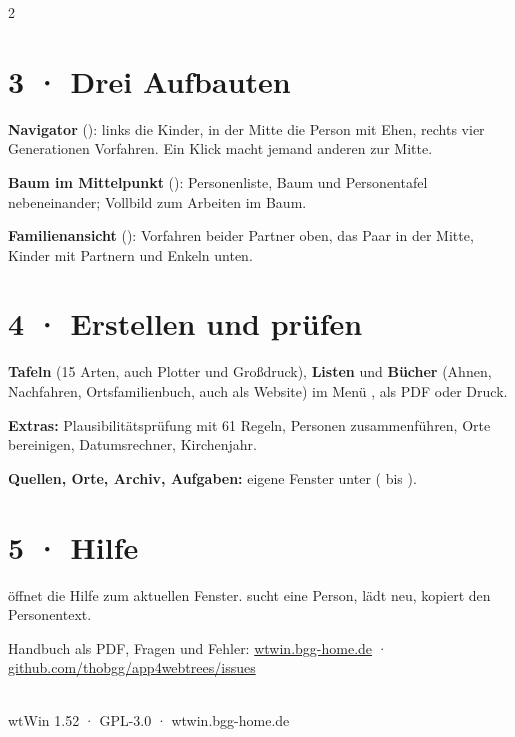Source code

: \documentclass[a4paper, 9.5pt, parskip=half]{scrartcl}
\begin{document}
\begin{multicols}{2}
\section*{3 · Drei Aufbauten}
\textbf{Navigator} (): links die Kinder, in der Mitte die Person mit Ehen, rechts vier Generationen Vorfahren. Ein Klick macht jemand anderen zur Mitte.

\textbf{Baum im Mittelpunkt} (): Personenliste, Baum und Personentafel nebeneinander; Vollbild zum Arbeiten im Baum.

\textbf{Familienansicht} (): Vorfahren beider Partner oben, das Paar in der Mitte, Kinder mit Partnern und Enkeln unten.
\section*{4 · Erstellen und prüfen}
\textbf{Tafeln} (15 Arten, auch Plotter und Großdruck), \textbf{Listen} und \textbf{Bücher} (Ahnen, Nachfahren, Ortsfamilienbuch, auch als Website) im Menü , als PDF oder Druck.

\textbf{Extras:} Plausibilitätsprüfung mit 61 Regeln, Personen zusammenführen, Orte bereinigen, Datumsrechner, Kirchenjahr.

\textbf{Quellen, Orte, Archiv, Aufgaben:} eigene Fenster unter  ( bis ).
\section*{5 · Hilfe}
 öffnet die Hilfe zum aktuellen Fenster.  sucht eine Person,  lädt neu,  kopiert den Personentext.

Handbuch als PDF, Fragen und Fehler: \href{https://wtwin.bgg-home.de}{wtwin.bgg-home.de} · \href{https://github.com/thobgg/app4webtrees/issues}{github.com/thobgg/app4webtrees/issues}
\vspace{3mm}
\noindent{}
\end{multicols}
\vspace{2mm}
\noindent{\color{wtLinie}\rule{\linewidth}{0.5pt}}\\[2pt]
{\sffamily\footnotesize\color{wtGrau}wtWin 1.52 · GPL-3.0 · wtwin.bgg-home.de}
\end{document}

## What is required
Find the lines above that include the string "textbf" and copy them.

## Completed exercise
\textbf{Navigator} (): links die Kinder, in der Mitte die Person mit Ehen, rechts vier Generationen Vorfahren. Ein Klick macht jemand anderen zur Mitte.
\textbf{Baum im Mittelpunkt} (): Personenliste, Baum und Personentafel nebeneinander; Vollbild zum Arbeiten im Baum.
\textbf{Familienansicht} (): Vorfahren beider Partner oben, das Paar in der Mitte, Kinder mit Partnern und Enkeln unten.
\textbf{Tafeln} (15 Arten, auch Plotter und Großdruck), \textbf{Listen} und \textbf{Bücher} (Ahnen, Nachfahren, Ortsfamilienbuch, auch als Website) im Menü , als PDF oder Druck.
\textbf{Extras:} Plausibilitätsprüfung mit 61 Regeln, Personen zusammenführen, Orte bereinigen, Datumsrechner, Kirchenjahr.
\textbf{Quellen, Orte, Archiv, Aufgaben:} eigene Fenster unter  ( bis ).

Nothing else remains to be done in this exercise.